• _Data section_
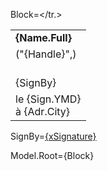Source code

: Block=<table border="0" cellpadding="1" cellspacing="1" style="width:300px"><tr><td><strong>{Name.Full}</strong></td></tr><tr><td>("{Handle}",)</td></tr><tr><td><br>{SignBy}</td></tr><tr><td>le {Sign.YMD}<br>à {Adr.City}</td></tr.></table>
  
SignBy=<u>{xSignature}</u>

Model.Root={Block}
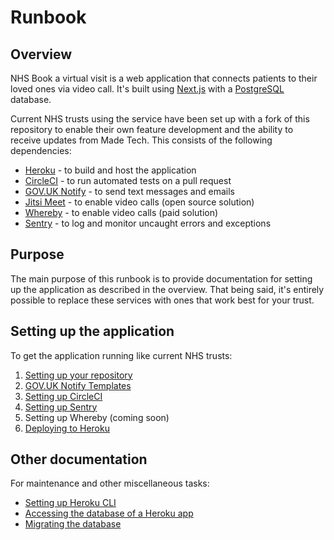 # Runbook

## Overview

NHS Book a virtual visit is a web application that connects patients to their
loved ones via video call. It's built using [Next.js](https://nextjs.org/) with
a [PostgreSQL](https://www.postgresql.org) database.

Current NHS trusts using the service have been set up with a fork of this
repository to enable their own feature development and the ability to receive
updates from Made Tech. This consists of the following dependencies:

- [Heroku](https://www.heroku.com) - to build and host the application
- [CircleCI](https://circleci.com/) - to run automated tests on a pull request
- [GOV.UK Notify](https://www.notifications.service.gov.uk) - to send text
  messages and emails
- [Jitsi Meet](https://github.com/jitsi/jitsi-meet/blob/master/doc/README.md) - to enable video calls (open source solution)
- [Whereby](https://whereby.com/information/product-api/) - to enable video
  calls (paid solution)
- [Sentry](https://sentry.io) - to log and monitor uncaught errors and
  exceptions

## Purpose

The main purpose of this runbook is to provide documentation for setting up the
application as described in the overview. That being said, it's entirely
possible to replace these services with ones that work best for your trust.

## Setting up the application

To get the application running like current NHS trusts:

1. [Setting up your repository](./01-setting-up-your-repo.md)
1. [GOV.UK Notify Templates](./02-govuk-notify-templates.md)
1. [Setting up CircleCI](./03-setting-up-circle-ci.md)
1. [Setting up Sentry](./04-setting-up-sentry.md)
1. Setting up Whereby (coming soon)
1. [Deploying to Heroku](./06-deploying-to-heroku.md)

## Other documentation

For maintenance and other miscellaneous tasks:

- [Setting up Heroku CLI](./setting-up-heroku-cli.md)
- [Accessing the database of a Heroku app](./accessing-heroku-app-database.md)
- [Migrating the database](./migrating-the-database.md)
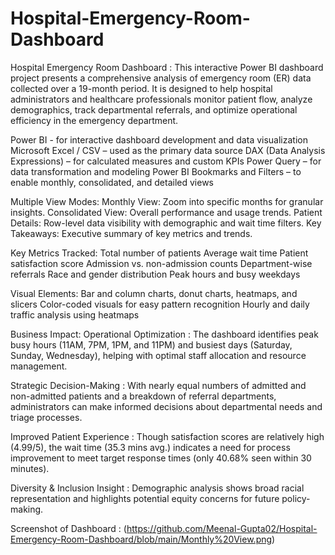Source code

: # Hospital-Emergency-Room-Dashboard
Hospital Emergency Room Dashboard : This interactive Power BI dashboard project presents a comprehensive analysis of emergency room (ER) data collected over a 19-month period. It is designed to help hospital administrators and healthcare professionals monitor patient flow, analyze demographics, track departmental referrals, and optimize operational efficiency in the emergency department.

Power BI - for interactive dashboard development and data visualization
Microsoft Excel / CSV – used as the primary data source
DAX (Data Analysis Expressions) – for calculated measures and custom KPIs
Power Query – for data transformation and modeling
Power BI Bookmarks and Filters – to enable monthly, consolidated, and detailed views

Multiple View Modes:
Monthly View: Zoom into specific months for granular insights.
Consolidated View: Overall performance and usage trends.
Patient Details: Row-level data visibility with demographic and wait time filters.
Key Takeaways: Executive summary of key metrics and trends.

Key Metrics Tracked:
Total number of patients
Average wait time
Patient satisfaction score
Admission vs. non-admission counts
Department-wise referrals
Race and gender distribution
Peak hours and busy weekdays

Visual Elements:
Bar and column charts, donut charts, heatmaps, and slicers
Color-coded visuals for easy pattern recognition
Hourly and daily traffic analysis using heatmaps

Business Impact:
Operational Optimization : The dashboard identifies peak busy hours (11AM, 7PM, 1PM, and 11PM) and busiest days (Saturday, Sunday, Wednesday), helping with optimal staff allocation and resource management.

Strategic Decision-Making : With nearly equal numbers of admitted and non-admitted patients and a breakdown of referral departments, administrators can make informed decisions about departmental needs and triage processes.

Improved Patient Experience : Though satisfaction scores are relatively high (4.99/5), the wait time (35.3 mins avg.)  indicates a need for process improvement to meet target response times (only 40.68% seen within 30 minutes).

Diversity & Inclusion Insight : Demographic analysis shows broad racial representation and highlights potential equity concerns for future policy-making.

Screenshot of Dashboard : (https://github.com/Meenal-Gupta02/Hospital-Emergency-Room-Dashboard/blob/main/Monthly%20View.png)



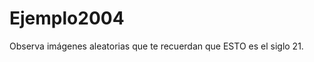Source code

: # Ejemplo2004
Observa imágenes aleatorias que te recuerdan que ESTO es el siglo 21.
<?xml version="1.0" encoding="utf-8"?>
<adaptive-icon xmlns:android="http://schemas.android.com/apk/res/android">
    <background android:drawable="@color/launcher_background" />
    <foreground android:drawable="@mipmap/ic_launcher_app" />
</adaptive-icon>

• _Exercise goal_
Please find every line in the records above that holds the word "referrals" and copy it.

• _Result below_
Hospital Emergency Room Dashboard : This interactive Power BI dashboard project presents a comprehensive analysis of emergency room (ER) data collected over a 19-month period. It is designed to help hospital administrators and healthcare professionals monitor patient flow, analyze demographics, track departmental referrals, and optimize operational efficiency in the emergency department.
Department-wise referrals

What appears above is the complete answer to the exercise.